BEGIN Provided records

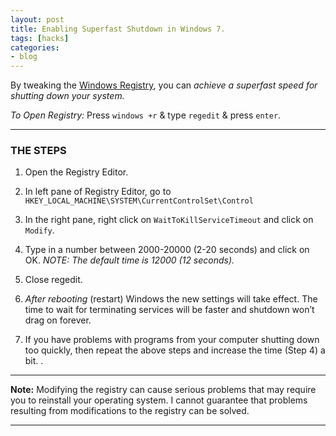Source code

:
 ```yaml
---
layout: post
title: Enabling Superfast Shutdown in Windows 7.
tags: [hacks]
categories:
- blog
---
```

By tweaking the [Windows Registry](#), you can *achieve a superfast speed*
*for shutting down your system.*

*To Open Registry:* Press `windows +r` & type `regedit` & press `enter`.

---

### THE STEPS

1. Open the Registry Editor.

2. In left pane of Registry Editor, go to `HKEY_LOCAL_MACHINE\SYSTEM\CurrentControlSet\Control`

3. In the right pane, right click on `WaitToKillServiceTimeout` and click on `Modify`.

4. Type in a number between 2000-20000 (2-20 seconds) and click on OK.
   *NOTE: The default time is 12000 (12 seconds).*

5. Close regedit.

6. *After rebooting* (restart) Windows the new settings will take effect. The time to wait
   for terminating services will be faster and shutdown won’t drag on forever.
   
7. If you have problems with programs from your computer shutting down too
   quickly, then repeat the above steps and increase the time (Step 4) a bit.
   .
---

**Note:** Modifying the registry can cause serious problems that may require you to
reinstall your operating system. I cannot guarantee that problems resulting from
modifications to the registry can be solved. 

---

END Provided records

#### Exercise requirements:
The lines to return are those with the string "pane" in them; copy each from the entries above.

#### Result of this task:
2. In left pane of Registry Editor, go to `HKEY_LOCAL_MACHINE\SYSTEM\CurrentControlSet\Control`
3. In the right pane, right click on `WaitToKillServiceTimeout` and click on `Modify`.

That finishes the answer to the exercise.